Hoy el Gobierno español se encuentra en la misma encrucijada, ya que, después de dos intentos de votación fallidos (martes y jueves), Pedro Sánchez no logró obtener la mayoría de votos para ser investido como Presidente, al no llega a un acuerdo con Unidas Podemos para formar un Gobierno de coalición.

La democracia es asimétrica, no tiene una sola forma y toma diferentes cauces dependiendo el contexto en el que se desenvuelve. Por ejemplo, en México, en las elecciones de 2018, el sistema político tomó un inercia inversa a la española. Si bien también se voto por un partido antisistema –AMLO y su discurso en contra de la mafia del poder–, tuvimos una elección con mayoría de votos para un solo partido (Morena, 53%) y con mayoría en ambas cámaras del Congreso de la Unión, después de casi tres décadas de dirimir la política en un tripartidismo.

Volviendo al caso de España, si para el 23 de septiembre no se llega a un acuerdo para formar Gobierno, se estarían repitiendo las elecciones el 10 de noviembre. No en vano, Pedro Sánchez ha manifestado la necesidad de reformar el Artículo 99 de la Constitución con el fin de evitar bloqueos institucionales que permitan acordar Gobierno.
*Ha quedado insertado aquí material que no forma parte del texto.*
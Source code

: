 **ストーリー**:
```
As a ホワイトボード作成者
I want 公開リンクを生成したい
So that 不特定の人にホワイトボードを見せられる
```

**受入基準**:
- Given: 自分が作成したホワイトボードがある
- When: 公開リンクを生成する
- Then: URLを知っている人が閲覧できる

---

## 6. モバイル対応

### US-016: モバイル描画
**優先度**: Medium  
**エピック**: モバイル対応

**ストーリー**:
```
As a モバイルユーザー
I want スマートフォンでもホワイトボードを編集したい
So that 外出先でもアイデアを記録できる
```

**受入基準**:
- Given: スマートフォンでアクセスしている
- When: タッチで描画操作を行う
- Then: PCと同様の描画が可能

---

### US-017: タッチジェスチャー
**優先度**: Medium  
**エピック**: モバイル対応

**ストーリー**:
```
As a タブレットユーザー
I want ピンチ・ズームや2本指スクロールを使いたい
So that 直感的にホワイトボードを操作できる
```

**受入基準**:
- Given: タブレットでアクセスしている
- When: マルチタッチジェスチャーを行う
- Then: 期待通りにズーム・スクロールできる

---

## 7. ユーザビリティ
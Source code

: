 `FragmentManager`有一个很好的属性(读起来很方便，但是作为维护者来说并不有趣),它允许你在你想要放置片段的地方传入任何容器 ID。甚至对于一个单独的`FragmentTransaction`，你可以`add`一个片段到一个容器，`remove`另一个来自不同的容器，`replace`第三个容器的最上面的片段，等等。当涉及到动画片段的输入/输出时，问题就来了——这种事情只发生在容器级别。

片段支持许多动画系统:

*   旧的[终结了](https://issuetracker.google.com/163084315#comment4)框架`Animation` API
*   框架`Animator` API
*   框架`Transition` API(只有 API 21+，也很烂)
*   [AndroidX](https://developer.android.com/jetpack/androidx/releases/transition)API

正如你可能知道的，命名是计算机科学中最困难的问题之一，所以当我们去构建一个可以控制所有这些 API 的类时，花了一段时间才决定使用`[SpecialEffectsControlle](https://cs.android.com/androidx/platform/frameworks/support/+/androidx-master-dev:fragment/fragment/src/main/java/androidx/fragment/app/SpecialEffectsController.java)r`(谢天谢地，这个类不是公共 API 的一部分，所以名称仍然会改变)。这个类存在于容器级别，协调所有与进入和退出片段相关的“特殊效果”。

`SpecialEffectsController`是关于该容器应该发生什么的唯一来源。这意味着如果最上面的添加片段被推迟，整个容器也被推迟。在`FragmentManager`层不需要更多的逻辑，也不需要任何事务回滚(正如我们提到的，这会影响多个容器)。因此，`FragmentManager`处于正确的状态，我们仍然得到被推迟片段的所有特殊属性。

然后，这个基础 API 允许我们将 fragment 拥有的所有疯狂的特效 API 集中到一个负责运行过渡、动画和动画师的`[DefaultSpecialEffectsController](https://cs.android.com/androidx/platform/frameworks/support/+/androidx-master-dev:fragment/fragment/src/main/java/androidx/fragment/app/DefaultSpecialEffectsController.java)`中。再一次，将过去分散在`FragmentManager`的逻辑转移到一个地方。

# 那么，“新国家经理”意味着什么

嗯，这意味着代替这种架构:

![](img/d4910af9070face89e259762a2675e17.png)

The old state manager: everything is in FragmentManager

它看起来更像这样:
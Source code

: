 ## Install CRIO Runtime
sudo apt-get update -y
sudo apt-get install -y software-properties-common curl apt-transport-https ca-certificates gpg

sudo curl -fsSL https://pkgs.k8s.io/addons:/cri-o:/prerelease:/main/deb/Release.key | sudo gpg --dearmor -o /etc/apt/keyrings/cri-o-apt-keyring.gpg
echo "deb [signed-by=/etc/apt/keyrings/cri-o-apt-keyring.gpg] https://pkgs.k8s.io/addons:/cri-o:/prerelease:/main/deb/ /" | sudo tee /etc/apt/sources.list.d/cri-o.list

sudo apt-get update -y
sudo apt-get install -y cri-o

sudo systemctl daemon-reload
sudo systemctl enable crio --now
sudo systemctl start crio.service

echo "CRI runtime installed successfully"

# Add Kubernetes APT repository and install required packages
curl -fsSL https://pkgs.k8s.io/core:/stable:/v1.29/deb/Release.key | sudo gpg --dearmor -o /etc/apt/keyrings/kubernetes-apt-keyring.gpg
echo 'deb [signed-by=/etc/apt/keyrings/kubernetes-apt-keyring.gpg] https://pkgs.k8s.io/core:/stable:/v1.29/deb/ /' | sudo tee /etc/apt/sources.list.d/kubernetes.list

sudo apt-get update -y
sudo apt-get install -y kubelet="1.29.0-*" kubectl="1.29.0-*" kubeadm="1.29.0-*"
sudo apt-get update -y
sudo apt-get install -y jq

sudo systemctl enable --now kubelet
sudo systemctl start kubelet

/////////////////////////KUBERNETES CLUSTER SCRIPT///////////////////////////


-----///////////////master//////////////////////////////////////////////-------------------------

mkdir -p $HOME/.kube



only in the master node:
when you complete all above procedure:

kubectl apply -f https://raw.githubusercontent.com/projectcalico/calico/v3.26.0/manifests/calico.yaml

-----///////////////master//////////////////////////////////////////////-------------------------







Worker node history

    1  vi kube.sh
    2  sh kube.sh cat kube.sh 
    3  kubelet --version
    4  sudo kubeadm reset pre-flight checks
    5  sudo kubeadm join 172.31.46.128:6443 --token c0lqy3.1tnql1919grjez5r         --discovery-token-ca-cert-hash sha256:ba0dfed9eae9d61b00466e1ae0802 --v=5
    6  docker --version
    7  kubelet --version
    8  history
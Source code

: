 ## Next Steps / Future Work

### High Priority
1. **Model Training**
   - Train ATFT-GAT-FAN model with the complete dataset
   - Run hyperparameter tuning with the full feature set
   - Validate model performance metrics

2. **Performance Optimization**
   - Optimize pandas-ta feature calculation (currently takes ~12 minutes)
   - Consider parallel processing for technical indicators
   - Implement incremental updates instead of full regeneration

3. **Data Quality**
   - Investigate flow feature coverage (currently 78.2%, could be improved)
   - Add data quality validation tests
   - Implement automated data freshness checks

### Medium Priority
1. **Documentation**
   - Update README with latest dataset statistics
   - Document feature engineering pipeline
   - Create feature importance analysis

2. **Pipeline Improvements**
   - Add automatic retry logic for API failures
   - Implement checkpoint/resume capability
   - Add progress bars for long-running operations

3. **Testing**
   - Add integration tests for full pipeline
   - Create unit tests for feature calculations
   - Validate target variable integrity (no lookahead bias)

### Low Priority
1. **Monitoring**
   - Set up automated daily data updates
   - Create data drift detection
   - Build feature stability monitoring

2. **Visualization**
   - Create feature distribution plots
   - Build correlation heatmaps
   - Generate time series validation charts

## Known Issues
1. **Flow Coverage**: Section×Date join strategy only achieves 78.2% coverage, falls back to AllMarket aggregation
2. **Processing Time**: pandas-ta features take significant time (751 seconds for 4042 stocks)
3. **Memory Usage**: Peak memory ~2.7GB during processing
El partido acabó con un estrepitosa goleada de 7-3 en favor del Atlético. Bien dijo el taxista que me condujo al hotel: “Hay que celebrar que los triunfos del Atleti son inciertos, pueden pasar años para poder disfrutar uno. Pero cuando se dan, se gozan más que los del Real Madrid”. Qué paradoja, igual de incierto es el panorama político español.